7. The collector of the Hudson district of New York was Henry Malcomb ( , 1:180).
8. Letter not found. Josef Yznardy, acting consul at Cádiz, who was described by Timothy Pickering as “having a good deal of pepper in his constitution,” was in the U.S. to defend himself against charges instituted by Joseph Israel, master of the Trial, a ship owned by John M. Pintard, the American consul at Madeira. According to Yznardy, Israel had stopped at Cádiz in 1797 while trading to the rebel port of Safi during the Moroccan civil war and vowed to continue his voyage in spite of strong advice to the contrary from James Simpson and express orders from Yznardy. The matter seems to have taken a personal turn, and Israel sent Yznardy a letter from Safi which read: “I am here against your consent. I wish you will die old villain with all the torments of hell!!” Israel also hung an effigy of Yznardy on his ship and shot at it and spread tales and letters all over the Iberian peninsular coast defaming Yznardy’s character. As a result of these insults, when Israel again entered Cádiz harbor in 1798, Yznardy had him taken into custody by the Spanish. Breaking parole, Israel returned to the U.S. where he published his account of the matter in the Norfolk, Virginia, newspaper. When Yznardy returned to the U.S. to defend himself against these “injurious and vilependious expressions,” he was arrested and imprisoned briefly in Philadelphia in December 1800 in connection with damage suits instituted by Israel and Pintard. It is unclear if all this had any connection with another suit that Pintard had instituted earlier against Yznardy’s son, Joseph M. Yznardy. Yznardy published a pamphlet in 1801 giving his version of the dispute ( , 1:152; Josef Yznardy’s “Letter in vindication of his conduct as pro-consul at Cadiz” [n.p., n.d.], pp. 22, 23, 26, 29).

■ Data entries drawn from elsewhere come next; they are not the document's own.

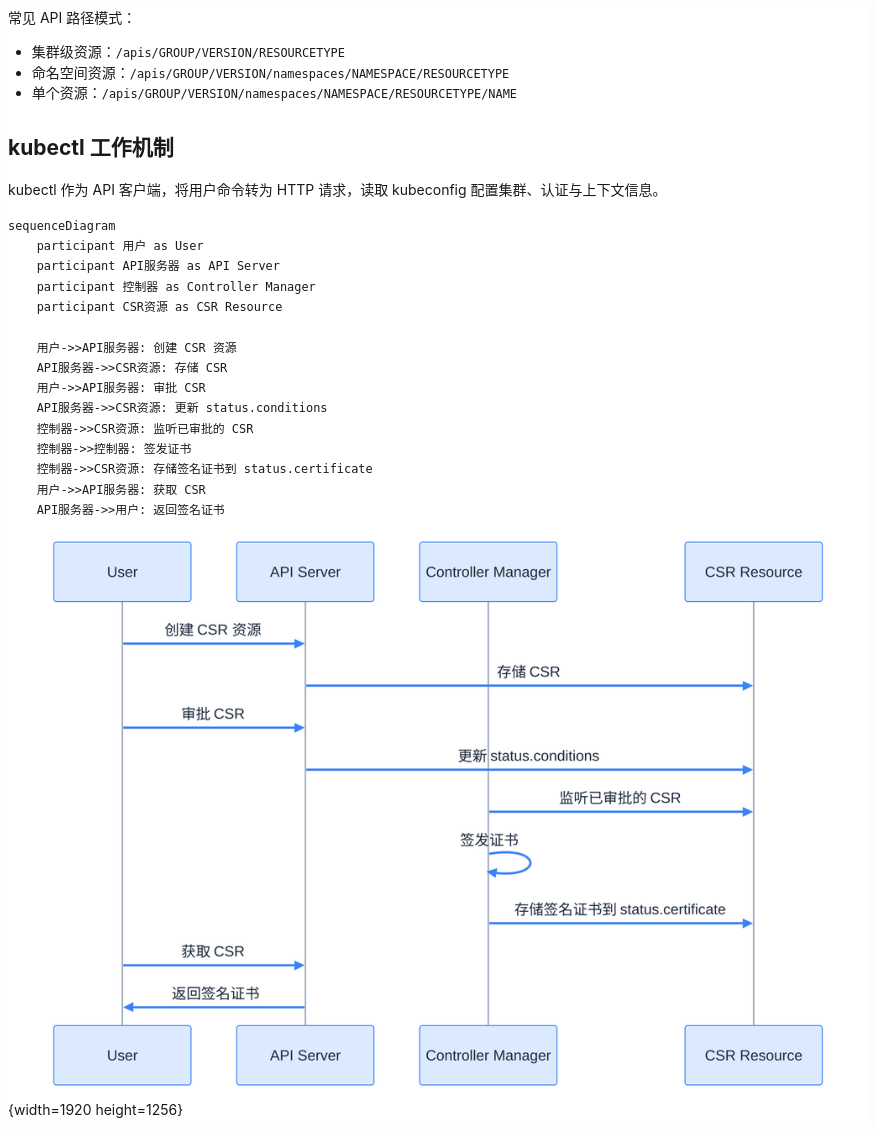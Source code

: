 常见 API 路径模式：

- 集群级资源：`/apis/GROUP/VERSION/RESOURCETYPE`
- 命名空间资源：`/apis/GROUP/VERSION/namespaces/NAMESPACE/RESOURCETYPE`
- 单个资源：`/apis/GROUP/VERSION/namespaces/NAMESPACE/RESOURCETYPE/NAME`

## kubectl 工作机制

kubectl 作为 API 客户端，将用户命令转为 HTTP 请求，读取 kubeconfig 配置集群、认证与上下文信息。

```mermaid "kubectl 证书签发流程"
sequenceDiagram
    participant 用户 as User
    participant API服务器 as API Server
    participant 控制器 as Controller Manager
    participant CSR资源 as CSR Resource

    用户->>API服务器: 创建 CSR 资源
    API服务器->>CSR资源: 存储 CSR
    用户->>API服务器: 审批 CSR
    API服务器->>CSR资源: 更新 status.conditions
    控制器->>CSR资源: 监听已审批的 CSR
    控制器->>控制器: 签发证书
    控制器->>CSR资源: 存储签名证书到 status.certificate
    用户->>API服务器: 获取 CSR
    API服务器->>用户: 返回签名证书
```

![kubectl 证书签发流程](eb4487a0e2cbaae9404782167d217556.svg)
{width=1920 height=1256}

9. Enclosure not found. The British eventually agreed to the release of three Americans from the British vessel Andromache (Edward Thornton to Wagner, 4 Sept. 1801 [DNA: RG 59, NFL, Great Britain, vol. 2]).
10. Besides Eaton’s dispatch of 10 Apr. with its enclosures (see , 1:82 nn. 1 and 2), Wagner probably sent JM Eaton’s 18 Apr. dispatch which enclosed the charter party ( , 1:104).
12. Added to the $3,700 for the first half of the charter Eaton negotiated with Giovanni Jercovich, captain of the Benvenuto, were various port and demurrage charges amounting to $681.25. All attempts to find freight for the ship failed, and on 7 Oct. Jercovich accepted $2,100 to release the government from the remainder of the contract. The Treasury Department charged the total cost to Eaton (DNA: RG 217, Misc. Treasury Accounts, no. 12,778; David Gelston to Wagner, 9, 29, and 30 Sept. 1801 [DNA: RG 59, ML]; Gelston to JM, 2 Oct. 1801).